We are, after all, living in the era of the MeToo Movement (the social movement against sexual abuse and sexual harassment), a crusade against bullying, responsible drinking habits, and overall--a kinder gentler era than when Hemingway was plying his trade.
Many think the macho image often attributed to Hemingway is unreasonably exaggerated.
Author Gioia Diliberto in her biography of Hadley Hemingway (Hemingway’s first wife), titled “Paris without End,” wrote: "For all his macho posturing, Hemingway at his best wrote love stories that brilliantly charted the emotional nuances in relationships between men and women.” “His great talent,” Diliberto explained, “was in evoking the most intimate moments of longing, and all his fictional love stories flow from the central love story in his own life -- his marriage to Hadley."
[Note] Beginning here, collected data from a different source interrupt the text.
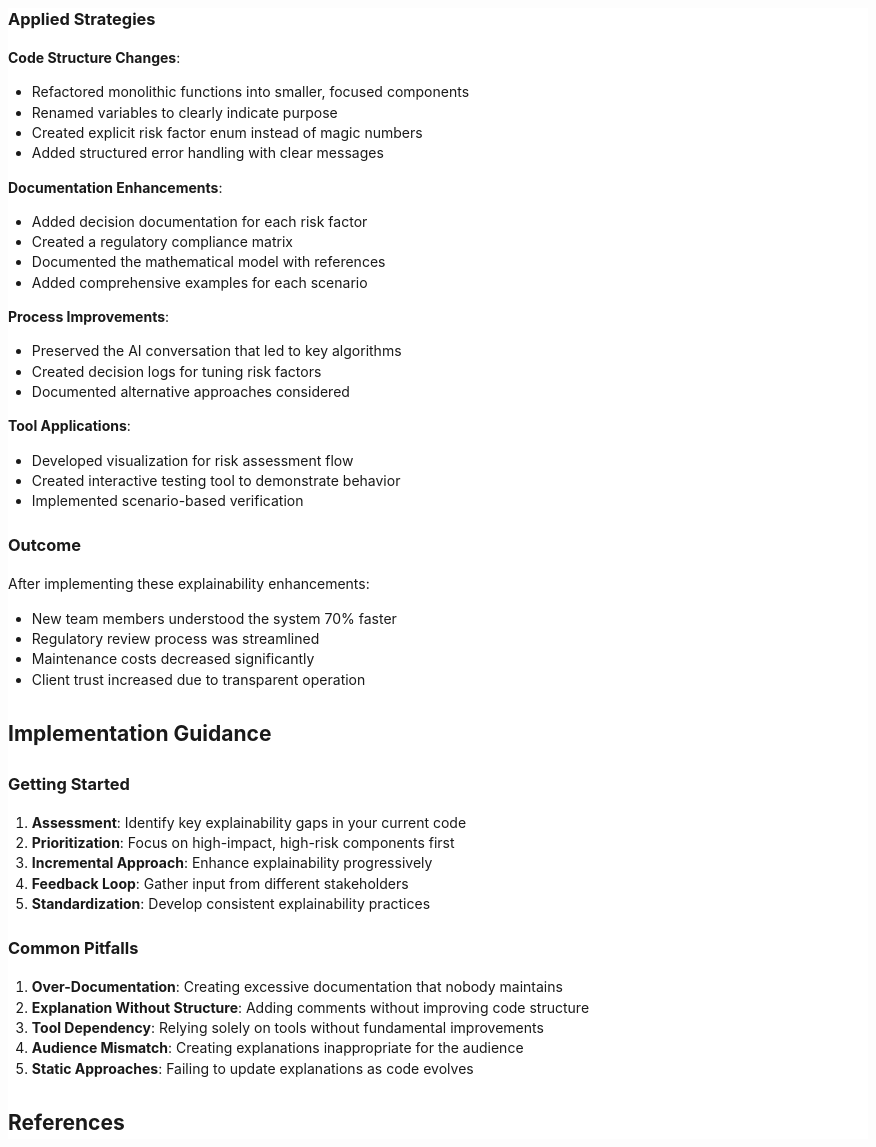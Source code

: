 ### Applied Strategies

**Code Structure Changes**:
- Refactored monolithic functions into smaller, focused components
- Renamed variables to clearly indicate purpose
- Created explicit risk factor enum instead of magic numbers
- Added structured error handling with clear messages

**Documentation Enhancements**:
- Added decision documentation for each risk factor
- Created a regulatory compliance matrix
- Documented the mathematical model with references
- Added comprehensive examples for each scenario

**Process Improvements**:
- Preserved the AI conversation that led to key algorithms
- Created decision logs for tuning risk factors
- Documented alternative approaches considered

**Tool Applications**:
- Developed visualization for risk assessment flow
- Created interactive testing tool to demonstrate behavior
- Implemented scenario-based verification

### Outcome
After implementing these explainability enhancements:
- New team members understood the system 70% faster
- Regulatory review process was streamlined
- Maintenance costs decreased significantly
- Client trust increased due to transparent operation

## Implementation Guidance

### Getting Started

1. **Assessment**: Identify key explainability gaps in your current code
2. **Prioritization**: Focus on high-impact, high-risk components first
3. **Incremental Approach**: Enhance explainability progressively
4. **Feedback Loop**: Gather input from different stakeholders
5. **Standardization**: Develop consistent explainability practices

### Common Pitfalls

1. **Over-Documentation**: Creating excessive documentation that nobody maintains
2. **Explanation Without Structure**: Adding comments without improving code structure
3. **Tool Dependency**: Relying solely on tools without fundamental improvements
4. **Audience Mismatch**: Creating explanations inappropriate for the audience
5. **Static Approaches**: Failing to update explanations as code evolves

## References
Verna Kale, Professor of English and Associate Editor of The Hemingway Letters Project at Pennsylvania State University, echoing Diliberto’s sentiments, said that Hemingway’s popular success, and the adaptation by fiction writers of his innovations, “obscure how innovative his work was in its time. He refused to follow political or literary trends, and as a result his work has the kind of longevity that makes him widely read and studied today, and I do believe he qualifies as one of the greatest American writers--not just of novels but of short stories and what we now call creative nonfiction.”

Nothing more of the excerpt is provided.